白雪姫は寵愛されている
二章
季節外れ
──────もう夏が終わった、はず。
「あっぢぃ!!!」
ワイシャツ姿の颯太くんが叫んだ。
相変わらず中庭の芝生でシートを敷いて食べる私達。いつの間にか習慣化してきた昼食休憩中に、じりじりと太陽が私達を襲う。
颯太くんの言うようにとても暑いのだ。
先週衣替えがあり冬仕様に変わったばかり。
…だけど、暑い。
日差しが夏のように痛い。
「あ゛──!クソッ!おちおち寝てらんねー!!」
ネクタイを解く難波先輩がイラついてる。かなり機嫌悪そう。
こうも暑いと寝にくいだろうから、当たり前だと思う。
昴くんもふぅ、と一息。
ワイシャツをパタパタと動かしていた。
「………、」
仁くんは無表情且つ無言。
かなり暑いんだと思う。
……だって私が膝の上にいるから。
「仁、いい加減千雪さんから離れたらどうです?」
ネクタイを緩め、腕まくりする昴くんが言った。
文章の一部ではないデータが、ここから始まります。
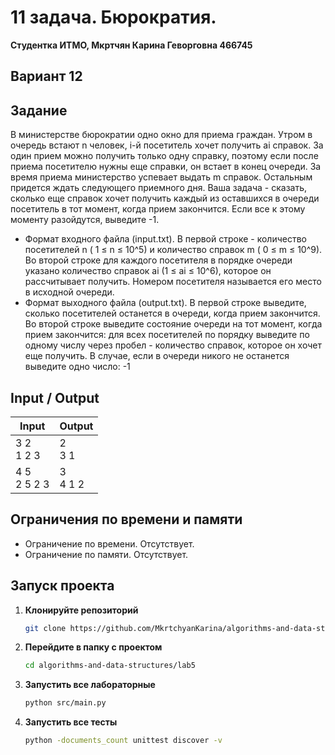 # 11 задача. Бюрократия.
**Студентка ИТМО,  Мкртчян Карина Геворговна  466745**  

## Вариант 12

## Задание 
В министерстве бюрократии одно окно для приема граждан. Утром в очередь
встают n человек, i-й посетитель хочет получить ai справок. За один прием можно
получить только одну справку, поэтому если после приема посетителю нужны
еще справки, он встает в конец очереди. За время приема министерство успевает
выдать m справок. Остальным придется ждать следующего приемного дня. Ваша
задача - сказать, сколько еще справок хочет получить каждый из оставшихся
в очереди посетитель в тот момент, когда прием закончится. Если все к этому
моменту разойдутся, выведите -1.
- Формат входного файла (input.txt). В первой строке - количество посетителей n ( 1 ≤ n ≤ 10^5) и количество справок m ( 0 ≤ m ≤ 10^9).
Во второй строке для каждого посетителя в порядке очереди указано количество справок ai (1 ≤ ai ≤ 10^6), которое он рассчитывает получить.
Номером посетителя называется его место в исходной очереди.
- Формат выходного файла (output.txt). В первой строке выведите, сколько
посетителей останется в очереди, когда прием закончится. Во второй строке выведите состояние очереди на тот момент, когда прием закончится: для
всех посетителей по порядку выведите по одному числу через пробел - количество справок, которое он хочет еще получить. В случае, если в очереди
никого не останется выведите одно число: -1


  
## Input / Output 

| Input             | Output        |
|-------------------|---------------|
| 3 2 <br/> 1 2 3   | 2 <br/> 3 1   |
| 4 5 <br/> 2 5 2 3 | 3 <br/> 4 1 2 |




## Ограничения по времени и памяти

- Ограничение по времени. Отсутствует.
- Ограничение по памяти. Отсутствует.


## Запуск проекта
1. **Клонируйте репозиторий**
   ```bash
   git clone https://github.com/MkrtchyanKarina/algorithms-and-data-structures.git
   ```
2. **Перейдите в папку с проектом**
   ```bash
   cd algorithms-and-data-structures/lab5
   ```
3. **Запустить все лабораторные**
    ```bash
   python src/main.py
   ```
4. **Запустить все тесты**
    ```bash
   python -documents_count unittest discover -v
   ```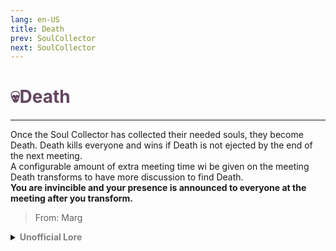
 ```yaml
---
lang: en-US
title: Death
prev: SoulCollector
next: SoulCollector
---
```


# <font color=#644661>💀<b>Death</b></font> <Badge text="Secondary" type="tip" vertical="middle"/>
---

Once the Soul Collector has collected their needed souls, they become Death. Death kills everyone and wins if Death is not ejected by the end of the next meeting.<br>
A configurable amount of extra meeting time wi be given on the meeting Death transforms to have more discussion to find Death.<br>
<b>You are invincible and your presence is announced to everyone at the meeting after you transform.</b>

> From: Marg

<details>
<summary><b><font color=gray>Unofficial Lore</font></b></summary>

Prologue Legacy. A word many of us have heard.
Oxford dictionary defines a legacy as the long-lasting impact of particular events, actions, etc. that took place in the past, or of a person’s life. So.. How did I leave behind my legacy?
Chapter 1 No you don't
I was running from a dog that was barking so loud behind me while chasing... Run Run I cant stop I cant...
Oof! And I ran into a pole... Embarrassing
"HELP HIM"
"CALL 911"
Screams from all over the area..

Chapter 2 The Pot hole
"Ugh!" I wondered where I was..
Seems... Dirty (Yea it's a Sewer Sherlock)
"Ow" He cried out in pain as his back of the head was bleeding
"BLEEP" (Censored for not getting banned)
"Hello there" Said a voice
"Who.. Are you?"
"I am no one but everyone.. I can change shapes and I am the grim reaper" Now the voice became raspy..
"Oh no.. Is it time?"
"It's time"

Chapter 3 Why dont you give me this?
Now the grim reaper was waring a mask but anyone could see the sadness inside him.. How he walked in pain..
He was growing old (Yes even death dies)
He was.. Not liking this job at all
Definitely not what he signed up for

"I'm dead I know that but do you want to kill me?"
"No! I dont want to do anything I just want to close my eyes and rest until I see The flowers and trees of my garden" He cried out
"What if you.. Give me the scythe and I take over?"
"Eh sure" As he dropped the scythe to me and dropped dead himself dusting away into nothing but a cloak..
Death.. Died?
But a new death emerges...
Chapter 4 Death... Follows... You
And you know why he gave that to me?
Because He knew I could collect souls.. I was the son Of Hades.. A powerful demigod but I was still weak and could die.. But now? I'm invincible
Until someone else comes and comforts me pushing the daemons out of my body and throwing me into space

"AAH" I screamed as I picked up the scythe

And I remembered the line
"Now I am become Death, the destroyer of worlds."

The End
> Submitted by: champofchamps78
</details>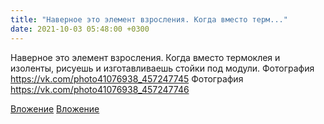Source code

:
 ```yaml
---
title: "Наверное это элемент взросления. Когда вместо терм..."
date: 2021-10-03 05:48:00 +0300
---
```


Наверное это элемент взросления. Когда вместо термоклея и изоленты, рисуешь и изготавливаешь стойки под модули.
Фотография
https://vk.com/photo41076938_457247745
Фотография
https://vk.com/photo41076938_457247746

[Вложение](https://vk.com/photo41076938_457247745)
[Вложение](https://vk.com/photo41076938_457247746)
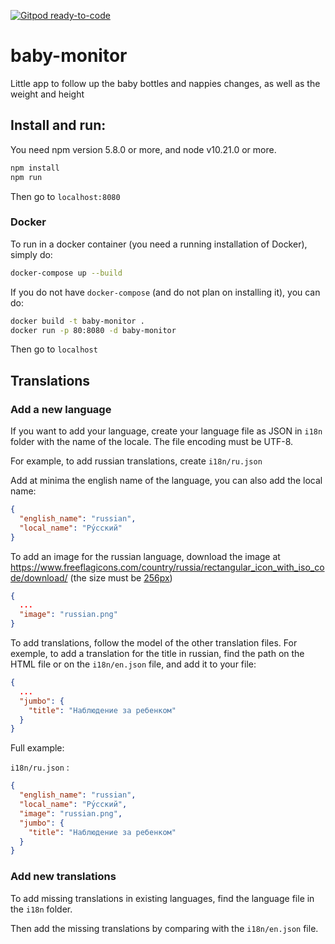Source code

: [![Gitpod ready-to-code](https://img.shields.io/badge/Gitpod-ready--to--code-blue?logo=gitpod)](https://gitpod.io/#https://github.com/levg34/baby-monitor)

# baby-monitor
Little app to follow up the baby bottles and nappies changes, as well as the weight and height

## Install and run:

You need npm version 5.8.0 or more, and node v10.21.0 or more.

```bash
npm install
npm run
```

Then go to `localhost:8080`

### Docker

To run in a docker container (you need a running installation of Docker), simply do:

```bash
docker-compose up --build
```

If you do not have `docker-compose` (and do not plan on installing it), you can do:

```bash
docker build -t baby-monitor .
docker run -p 80:8080 -d baby-monitor
```

Then go to `localhost`

## Translations

### Add a new language

If you want to add your language, create your language file as JSON in `i18n` folder with the name of the locale. The file encoding must be UTF-8.

For example, to add russian translations, create `i18n/ru.json`

Add at minima the english name of the language, you can also add the local name:

```json
{
  "english_name": "russian",
  "local_name": "Ру́сский"
}
```

To add an image for the russian language, download the image at https://www.freeflagicons.com/country/russia/rectangular_icon_with_iso_code/download/ (the size must be [256px](https://www.freeflagicons.com/download/?series=rectangular_icon_with_iso_code&country=russia&size=256))

```json
{
  ...
  "image": "russian.png"
}
```

To add translations, follow the model of the other translation files. For exemple, to add a translation for the title in russian, find the path on the HTML file or on the `i18n/en.json` file, and add it to your file:

```json
{
  ...
  "jumbo": {
	"title": "Наблюдение за ребенком"
  }
}
```

Full example:

`i18n/ru.json` :

```json
{
  "english_name": "russian",
  "local_name": "Ру́сский",
  "image": "russian.png",
  "jumbo": {
	"title": "Наблюдение за ребенком"
  }
}
```

### Add new translations

To add missing translations in existing languages, find the language file in the `i18n` folder.

Then add the missing translations by comparing with the `i18n/en.json` file.
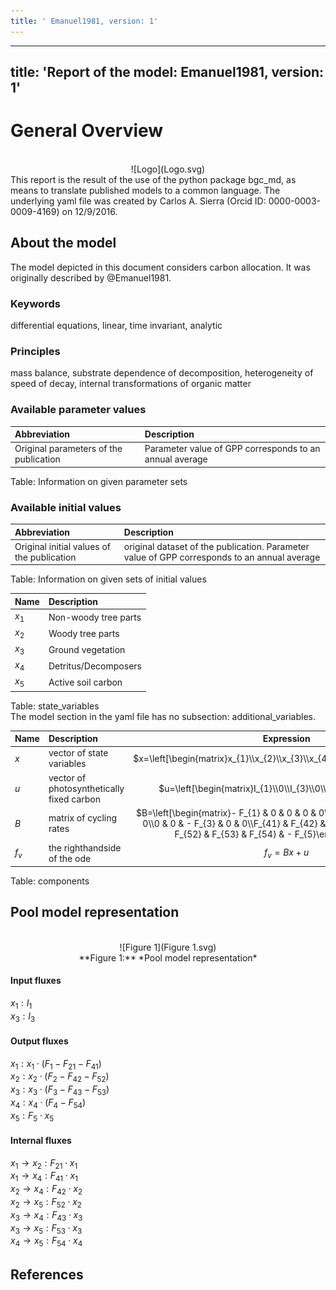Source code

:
 ```yaml
---
title: ' Emanuel1981, version: 1'
---
```

  
  
---
title: 'Report of the model: Emanuel1981, version: 1'
---
  
  
# General Overview  
  

<br>
<center>
![Logo](Logo.svg)
</center>
This report is the result of the use of the python package bgc_md, as means to translate published models to a common language.  The underlying yaml file was created by Carlos A. Sierra (Orcid ID: 0000-0003-0009-4169) on 12/9/2016.  
  
  
  
## About the model  
  
The model depicted in this document considers carbon allocation. It was originally described by @Emanuel1981.  
  
  
  
### Keywords  
  
differential equations, linear, time invariant, analytic
  
  
### Principles  
  
mass balance, substrate dependence of decomposition, heterogeneity of speed of decay, internal transformations of organic matter
  
  
### Available parameter values  
  
  
  
Abbreviation|Description  
:-----|:-----  
Original parameters of the publication|Parameter value of GPP corresponds to an annual average  
  Table:  Information on given parameter sets  
  
  
### Available initial values  
  
  
  
Abbreviation|Description  
:-----|:-----  
Original initial values of the publication|original dataset of the publication. Parameter value of GPP corresponds to an annual average  
  Table:  Information on given sets of initial values  
  
  
Name|Description  
:-----|:-----  
$x_{1}$|Non-woody tree parts  
$x_{2}$|Woody tree parts  
$x_{3}$|Ground vegetation  
$x_{4}$|Detritus/Decomposers  
$x_{5}$|Active soil carbon  
  Table: state_variables  
The model section in the yaml file has no subsection: additional_variables.  
  
Name|Description|Expression  
:-----|:-----|:-----:  
$x$|vector of state variables|$x=\left[\begin{matrix}x_{1}\\x_{2}\\x_{3}\\x_{4}\\x_{5}\end{matrix}\right]$  
$u$|vector of photosynthetically fixed carbon|$u=\left[\begin{matrix}I_{1}\\0\\I_{3}\\0\\0\end{matrix}\right]$  
$B$|matrix of cycling rates|$B=\left[\begin{matrix}- F_{1} & 0 & 0 & 0 & 0\\F_{21} & - F_{2} & 0 & 0 & 0\\0 & 0 & - F_{3} & 0 & 0\\F_{41} & F_{42} & F_{43} & - F_{4} & 0\\0 & F_{52} & F_{53} & F_{54} & - F_{5}\end{matrix}\right]$  
$f_{v}$|the righthandside of the ode|$f_{v}=B x + u$  
  Table: components  
  
  
## Pool model representation  
  

<br>
<center>
![Figure 1](Figure 1.svg)<br>**Figure 1:** *Pool model representation*<br>
</center>
  
  
#### Input fluxes  
  
$x_{1}: I_{1}$  
$x_{3}: I_{3}$  

  
  
#### Output fluxes  
  
$x_{1}: x_{1}\cdot\left(F_{1} - F_{21} - F_{41}\right)$  
$x_{2}: x_{2}\cdot\left(F_{2} - F_{42} - F_{52}\right)$  
$x_{3}: x_{3}\cdot\left(F_{3} - F_{43} - F_{53}\right)$  
$x_{4}: x_{4}\cdot\left(F_{4} - F_{54}\right)$  
$x_{5}: F_{5}\cdot x_{5}$  

  
  
#### Internal fluxes  
  
$x_{1} \rightarrow x_{2}: F_{21}\cdot x_{1}$  
$x_{1} \rightarrow x_{4}: F_{41}\cdot x_{1}$  
$x_{2} \rightarrow x_{4}: F_{42}\cdot x_{2}$  
$x_{2} \rightarrow x_{5}: F_{52}\cdot x_{2}$  
$x_{3} \rightarrow x_{4}: F_{43}\cdot x_{3}$  
$x_{3} \rightarrow x_{5}: F_{53}\cdot x_{3}$  
$x_{4} \rightarrow x_{5}: F_{54}\cdot x_{4}$  
  
  
## References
髪を掻き上げた額に滲む汗が太陽の強さを物語ってる気がした。
「……嫌だ」
「千雪さんだって暑そうですが?」
「……千雪はやらない」
や、やらないとは何の事でしょう…?
…そ、それより、もう。
「じ、じんくん…あ、あついです…」
背中からお腹に回された手が暑い。
じんわりと私も汗が出てきたのだ。
我慢してたけど。やっぱり無理です。
朔也くんはよく”我慢”出来ますよね。私はこれで我慢の限界なのに…。
「うわっ!白藤!すげー顔真っ赤じゃん!!」
「おい、仁!千雪ちゃん熱中症で倒れんだろ!離れろ!」
「千雪さんが倒れてもいいのですか。早く退けてあげてください」
「………、」
全員に責められ、ようやく離れた。